1. The Tariff War: By the Numbers

– China’s Retaliation: An additional 50%+ tariff put on all US imports reached a total of now 125%, targeting soybeans, semiconductors, and energy products such as LPG/LNG. Beijing has stated it will “ignore” further US tariff hikes, as American goods are already priced out of the Chinese market.

– US Response: Tariffs on Chinese goods raised to 145%, with a 90-day ‘pause’ for other effected nations and further exempting Chinese exports of smart phones, computers, and other certain electronic products, as US companies like Apple is highly effected.

– Immediate Impact:

  – Agricultural Trade Collapse: US soybean exports to China (21% market share) face substitution by Brazilian suppliers.

  – Tech Decoupling: China’s $11.8B semiconductor imports from the US now can be diverted to Japan/South Korea.

  – Energy Shifts: US propane exports to China (more than 50% of China’s imports) may plummet, forcing reliance on the Middle Eastern suppliers.
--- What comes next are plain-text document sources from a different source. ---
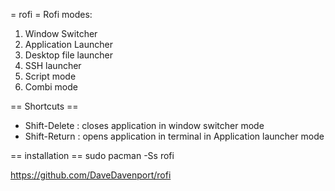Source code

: = rofi =
Rofi modes:
1. Window Switcher
2. Application Launcher
3. Desktop file launcher
4. SSH launcher
5. Script mode
6. Combi mode

== Shortcuts ==
* Shift-Delete : closes application in window switcher mode
* Shift-Return : opens application in terminal in Application launcher mode

== installation ==
sudo pacman -Ss rofi

https://github.com/DaveDavenport/rofi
Source: Caixin/Galaxy Securities

2. China’s Counterplay: Building Parallel Systems

– Monetary Pivot and the Rise of Alternatives What It Means: From Seniorage to Settlement Sovereignty

For decades, China used its trade surpluses to buy U.S. Treasuries, indirectly financing U.S. deficits. This ‘dollar recycling‘ system is now slowly being phased out. China is increasingly using its foreign reserves for:
Bilateral RMB-based settlements: Through SWAP lines with counterparty Central banks.
Gold accumulation: Reserves up 63% since 2022 (Int. Investment Position of China-SAFE).
Sovereign digital currency pilots: CBDC, e-CNY and mBridge.
Investing in regional trade infrastructures

Because of its diversification strategy, China’s holding of  the foreign currency  assets in its total portfolio has been decreased from 66% in 2004 to 32% in 2024, and direct investments increased from 6% to 31% replacing the dominance of FC holdings.

China is phasing out its role in financing US deficits by reducing Treasury holdings (from $1.3T in 2013 to $775B in 2024) the lowest since 2009 and reallocating reserves.
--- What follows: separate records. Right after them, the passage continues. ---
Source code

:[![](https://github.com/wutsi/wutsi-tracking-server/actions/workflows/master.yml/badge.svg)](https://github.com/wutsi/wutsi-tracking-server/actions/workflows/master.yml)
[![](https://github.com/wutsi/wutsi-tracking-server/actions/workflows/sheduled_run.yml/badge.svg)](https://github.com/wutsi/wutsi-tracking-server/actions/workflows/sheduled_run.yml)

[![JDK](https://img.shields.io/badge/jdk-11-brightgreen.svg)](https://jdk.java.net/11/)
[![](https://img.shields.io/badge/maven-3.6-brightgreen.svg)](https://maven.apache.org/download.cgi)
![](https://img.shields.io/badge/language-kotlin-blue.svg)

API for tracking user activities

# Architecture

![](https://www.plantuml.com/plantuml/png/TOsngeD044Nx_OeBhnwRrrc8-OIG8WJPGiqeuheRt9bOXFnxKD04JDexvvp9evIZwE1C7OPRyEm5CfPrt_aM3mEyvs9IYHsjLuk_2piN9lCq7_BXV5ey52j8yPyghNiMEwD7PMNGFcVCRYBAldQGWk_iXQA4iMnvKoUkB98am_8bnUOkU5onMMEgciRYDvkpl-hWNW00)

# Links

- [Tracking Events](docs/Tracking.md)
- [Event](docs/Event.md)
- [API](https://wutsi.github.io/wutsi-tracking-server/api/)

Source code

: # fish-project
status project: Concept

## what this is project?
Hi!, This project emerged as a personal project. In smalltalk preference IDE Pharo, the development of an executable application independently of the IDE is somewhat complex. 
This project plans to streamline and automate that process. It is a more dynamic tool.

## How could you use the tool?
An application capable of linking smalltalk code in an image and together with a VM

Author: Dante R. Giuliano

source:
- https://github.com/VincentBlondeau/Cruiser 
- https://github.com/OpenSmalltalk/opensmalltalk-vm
Source: China’s IIP – PBOC, Safe

Previously, U.S. deficits were sustained by foreign buyers (like China) purchasing Treasuries with trade surpluses. This enabled ‘seniorage‘—exchanging printed dollars for real goods. But the rise of RMB-denominated trade, CBDCs, and BRICS cooperation threatens this model.
If global trade flows increasingly avoid the dollar, the U.S. may face:
– Higher borrowing costs
– Reduced global influence in capital markets
– Shift in trade finance architecture

China is also pushing the de-dollarization through  BRICS+ and Commodity Alliances. BRICS members (now expanded to 10 nations) are increasing local currency trade, with China backing commodity-backed exchange mechanisms.
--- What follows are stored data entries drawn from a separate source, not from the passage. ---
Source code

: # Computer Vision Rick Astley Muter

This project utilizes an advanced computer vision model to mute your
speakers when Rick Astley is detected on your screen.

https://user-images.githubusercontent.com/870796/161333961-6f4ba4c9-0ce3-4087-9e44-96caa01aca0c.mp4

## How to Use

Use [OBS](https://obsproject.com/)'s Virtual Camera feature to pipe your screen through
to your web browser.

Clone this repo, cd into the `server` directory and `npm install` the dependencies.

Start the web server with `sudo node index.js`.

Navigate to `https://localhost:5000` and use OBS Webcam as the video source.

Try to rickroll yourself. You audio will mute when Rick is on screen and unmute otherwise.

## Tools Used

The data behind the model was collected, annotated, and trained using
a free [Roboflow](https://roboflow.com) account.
China is also working with the BIS Innovation Hub, Hong Kong, Thailand, UAE, and now Saudi Arabia on mBridge—a cross-border CBDC platform aiming to lower transaction costs and time while reducing reliance on SWIFT. While early figures remain unverified, the strategic intent is clear: China is building a parallel payment architecture.

3. Conclusion

The U.S.-China trade confrontation has transcended tariffs—what we are witnessing is a deeper structural shift in global finance, supply chains, and monetary sovereignty. China’s response is not reactive, but strategic: through the development of CBDCs, bilateral trade agreements, and reserve diversification, it is laying the groundwork for a trade ecosystem less reliant on the U.S. dollar.

China is no longer just adapting to the current system—it is actively reshaping it. By aligning industrial policies (e.g., semiconductor subsidies), digital finance initiatives and geopolitical frameworks like BRICS+, Beijing is positioning itself at the center of a new, multipolar trade and monetary architecture.

4. What’s Next?

– Short-Term: Volatility in energy/agricultural markets; US exporters scramble for new buyers (Europe/Latin America).

– Mid-Term: China’s domestic semiconductor/agricultural output rises; CBDC adoption accelerates in Global South.

– Long-Term: A bifurcated trade system emerges—US-centric vs. China-led blocs—with competing tech/currency standards.